* **What to produce**: Scan the listing below. Report each line that includes "oficial".

* **Supplied records**:
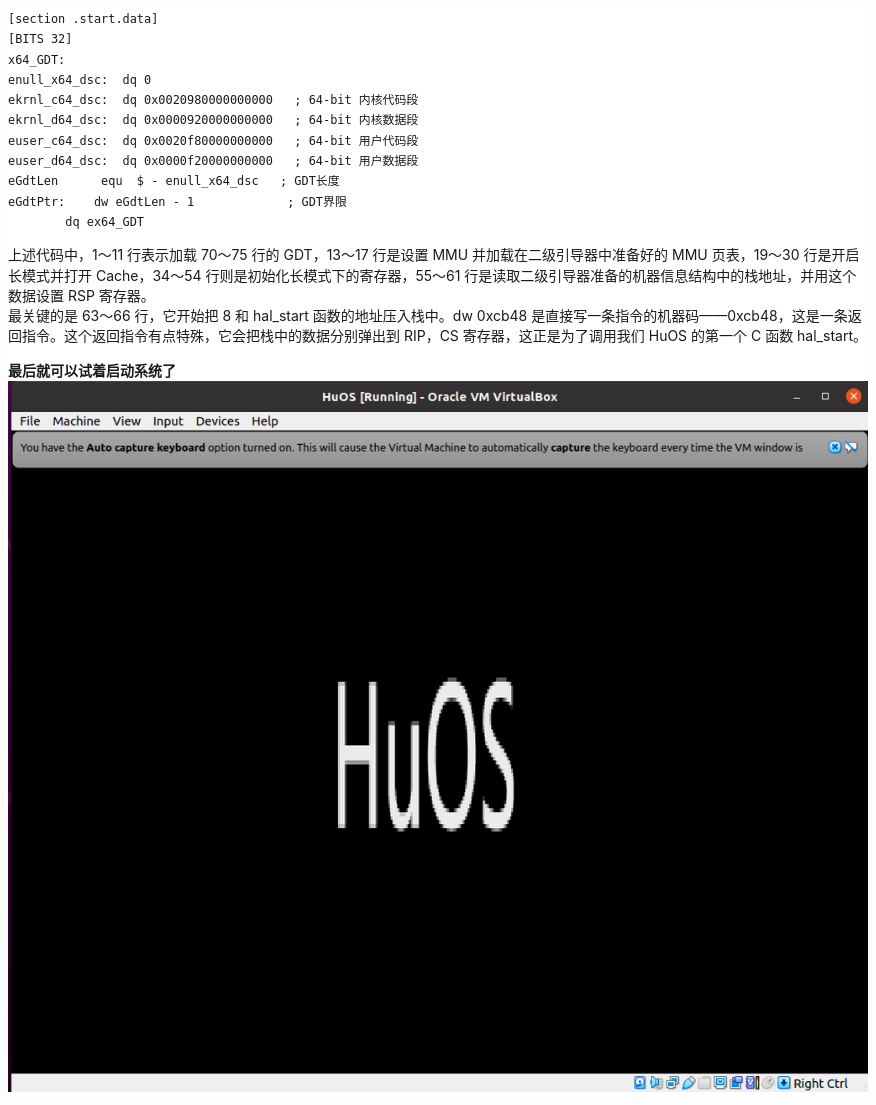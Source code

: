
 ```
[section .start.data]
[BITS 32]
x64_GDT:
enull_x64_dsc:  dq 0  
ekrnl_c64_dsc:  dq 0x0020980000000000   ; 64-bit 内核代码段
ekrnl_d64_dsc:  dq 0x0000920000000000   ; 64-bit 内核数据段
euser_c64_dsc:  dq 0x0020f80000000000   ; 64-bit 用户代码段
euser_d64_dsc:  dq 0x0000f20000000000   ; 64-bit 用户数据段
eGdtLen      equ  $ - enull_x64_dsc   ; GDT长度
eGdtPtr:    dw eGdtLen - 1             ; GDT界限
        dq ex64_GDT
```
上述代码中，1～11 行表示加载 70～75 行的 GDT，13～17 行是设置 MMU 并加载在二级引导器中准备好的 MMU 页表，19～30 行是开启长模式并打开 Cache，34～54 行则是初始化长模式下的寄存器，55～61 行是读取二级引导器准备的机器信息结构中的栈地址，并用这个数据设置 RSP 寄存器。  
最关键的是 63～66 行，它开始把 8 和 hal_start 函数的地址压入栈中。dw 0xcb48 是直接写一条指令的机器码——0xcb48，这是一条返回指令。这个返回指令有点特殊，它会把栈中的数据分别弹出到 RIP，CS 寄存器，这正是为了调用我们 HuOS 的第一个 C 函数 hal_start。  

**最后就可以试着启动系统了**  
![res](./images/res.png)
















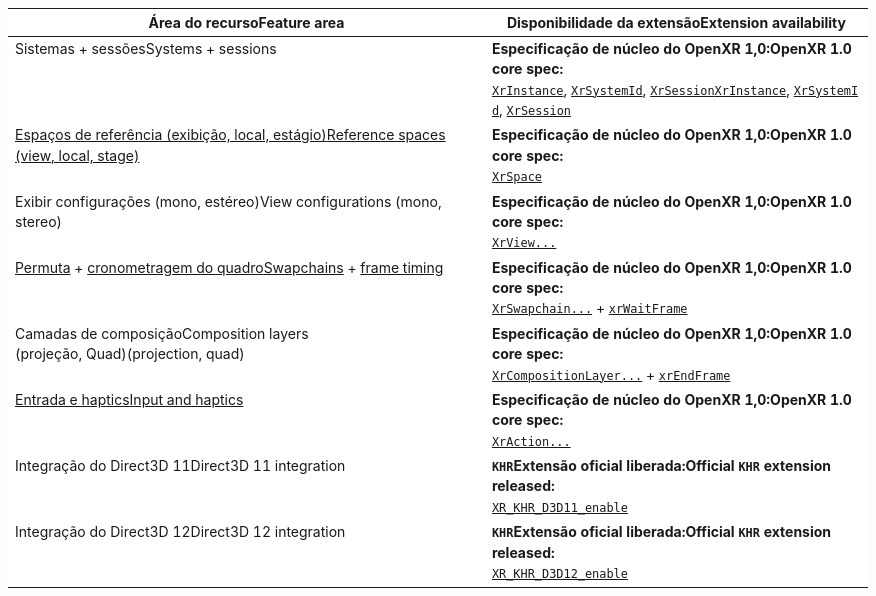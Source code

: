 | <span data-ttu-id="9d0f9-134">Área do recurso</span><span class="sxs-lookup"><span data-stu-id="9d0f9-134">Feature area</span></span> | <span data-ttu-id="9d0f9-135">Disponibilidade da extensão</span><span class="sxs-lookup"><span data-stu-id="9d0f9-135">Extension availability</span></span> |
|--------------|------------------------|
| <span data-ttu-id="9d0f9-136">Sistemas + sessões</span><span class="sxs-lookup"><span data-stu-id="9d0f9-136">Systems + sessions</span></span> | <span data-ttu-id="9d0f9-137">**Especificação de núcleo do OpenXR 1,0:**</span><span class="sxs-lookup"><span data-stu-id="9d0f9-137">**OpenXR 1.0 core spec:**</span></span><br /><span data-ttu-id="9d0f9-138"><code><a href="https://www.khronos.org/registry/OpenXR/specs/1.0/html/xrspec.html#instance" target="_blank">XrInstance</a></code>, <code><a href="https://www.khronos.org/registry/OpenXR/specs/1.0/html/xrspec.html#system" target="_blank">XrSystemId</a></code>, <code><a href="https://www.khronos.org/registry/OpenXR/specs/1.0/html/xrspec.html#session" target="_blank">XrSession</a></code></span><span class="sxs-lookup"><span data-stu-id="9d0f9-138"><code><a href="https://www.khronos.org/registry/OpenXR/specs/1.0/html/xrspec.html#instance" target="_blank">XrInstance</a></code>, <code><a href="https://www.khronos.org/registry/OpenXR/specs/1.0/html/xrspec.html#system" target="_blank">XrSystemId</a></code>, <code><a href="https://www.khronos.org/registry/OpenXR/specs/1.0/html/xrspec.html#session" target="_blank">XrSession</a></code></span></span> |
| [<span data-ttu-id="9d0f9-139">Espaços de referência (exibição, local, estágio)</span><span class="sxs-lookup"><span data-stu-id="9d0f9-139">Reference spaces (view, local, stage)</span></span>](../../design/coordinate-systems.md) | <span data-ttu-id="9d0f9-140">**Especificação de núcleo do OpenXR 1,0:**</span><span class="sxs-lookup"><span data-stu-id="9d0f9-140">**OpenXR 1.0 core spec:**</span></span><br /><code><a href="https://www.khronos.org/registry/OpenXR/specs/1.0/html/xrspec.html#spaces" target="_blank">XrSpace</a></code> |
| <span data-ttu-id="9d0f9-141">Exibir configurações (mono, estéreo)</span><span class="sxs-lookup"><span data-stu-id="9d0f9-141">View configurations (mono, stereo)</span></span> | <span data-ttu-id="9d0f9-142">**Especificação de núcleo do OpenXR 1,0:**</span><span class="sxs-lookup"><span data-stu-id="9d0f9-142">**OpenXR 1.0 core spec:**</span></span><br /><code><a href="https://www.khronos.org/registry/OpenXR/specs/1.0/html/xrspec.html#view_configurations" target="_blank">XrView...</a></code> |
| <span data-ttu-id="9d0f9-143">[Permuta](../platform-capabilities-and-apis/rendering.md)  +  [cronometragem do quadro](../platform-capabilities-and-apis/understanding-performance-for-mixed-reality.md)</span><span class="sxs-lookup"><span data-stu-id="9d0f9-143">[Swapchains](../platform-capabilities-and-apis/rendering.md) + [frame timing](../platform-capabilities-and-apis/understanding-performance-for-mixed-reality.md)</span></span> | <span data-ttu-id="9d0f9-144">**Especificação de núcleo do OpenXR 1,0:**</span><span class="sxs-lookup"><span data-stu-id="9d0f9-144">**OpenXR 1.0 core spec:**</span></span><br /><code><a href="https://www.khronos.org/registry/OpenXR/specs/1.0/html/xrspec.html#rendering" target="_blank">XrSwapchain...</a></code> + <code><a href="https://www.khronos.org/registry/OpenXR/specs/1.0/html/xrspec.html#frame-synchronization" target="_blank">xrWaitFrame</a></code> |
| <span data-ttu-id="9d0f9-145">Camadas de composição</span><span class="sxs-lookup"><span data-stu-id="9d0f9-145">Composition layers</span></span><br /><span data-ttu-id="9d0f9-146">(projeção, Quad)</span><span class="sxs-lookup"><span data-stu-id="9d0f9-146">(projection, quad)</span></span> | <span data-ttu-id="9d0f9-147">**Especificação de núcleo do OpenXR 1,0:**</span><span class="sxs-lookup"><span data-stu-id="9d0f9-147">**OpenXR 1.0 core spec:**</span></span><br /><code><a href="https://www.khronos.org/registry/OpenXR/specs/1.0/html/xrspec.html#compositing" target="_blank">XrCompositionLayer...</a></code> + <code><a href="https://www.khronos.org/registry/OpenXR/specs/1.0/html/xrspec.html#frame-submission" target="_blank">xrEndFrame</a></code> |
| [<span data-ttu-id="9d0f9-148">Entrada e haptics</span><span class="sxs-lookup"><span data-stu-id="9d0f9-148">Input and haptics</span></span>](../../design/interaction-fundamentals.md) | <span data-ttu-id="9d0f9-149">**Especificação de núcleo do OpenXR 1,0:**</span><span class="sxs-lookup"><span data-stu-id="9d0f9-149">**OpenXR 1.0 core spec:**</span></span><br /><code><a href="https://www.khronos.org/registry/OpenXR/specs/1.0/html/xrspec.html#input" target="_blank">XrAction...</a></code> |
| <span data-ttu-id="9d0f9-150">Integração do Direct3D 11</span><span class="sxs-lookup"><span data-stu-id="9d0f9-150">Direct3D 11 integration</span></span> | <span data-ttu-id="9d0f9-151">**`KHR`Extensão oficial liberada:**</span><span class="sxs-lookup"><span data-stu-id="9d0f9-151">**Official `KHR` extension released:**</span></span><br /><code><a href="https://www.khronos.org/registry/OpenXR/specs/1.0/html/xrspec.html#XR_KHR_D3D11_enable" target="_blank">XR_KHR_D3D11_enable</a></code> |
| <span data-ttu-id="9d0f9-152">Integração do Direct3D 12</span><span class="sxs-lookup"><span data-stu-id="9d0f9-152">Direct3D 12 integration</span></span> | <span data-ttu-id="9d0f9-153">**`KHR`Extensão oficial liberada:**</span><span class="sxs-lookup"><span data-stu-id="9d0f9-153">**Official `KHR` extension released:**</span></span><br /><code><a href="https://www.khronos.org/registry/OpenXR/specs/1.0/html/xrspec.html#XR_KHR_D3D12_enable" target="_blank">XR_KHR_D3D12_enable</a></code> |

* **Reply to the exercise**:
| <span data-ttu-id="9d0f9-150">Integração do Direct3D 11</span><span class="sxs-lookup"><span data-stu-id="9d0f9-150">Direct3D 11 integration</span></span> | <span data-ttu-id="9d0f9-151">**`KHR`Extensão oficial liberada:**</span><span class="sxs-lookup"><span data-stu-id="9d0f9-151">**Official `KHR` extension released:**</span></span><br /><code><a href="https://www.khronos.org/registry/OpenXR/specs/1.0/html/xrspec.html#XR_KHR_D3D11_enable" target="_blank">XR_KHR_D3D11_enable</a></code> |
| <span data-ttu-id="9d0f9-152">Integração do Direct3D 12</span><span class="sxs-lookup"><span data-stu-id="9d0f9-152">Direct3D 12 integration</span></span> | <span data-ttu-id="9d0f9-153">**`KHR`Extensão oficial liberada:**</span><span class="sxs-lookup"><span data-stu-id="9d0f9-153">**Official `KHR` extension released:**</span></span><br /><code><a href="https://www.khronos.org/registry/OpenXR/specs/1.0/html/xrspec.html#XR_KHR_D3D12_enable" target="_blank">XR_KHR_D3D12_enable</a></code> |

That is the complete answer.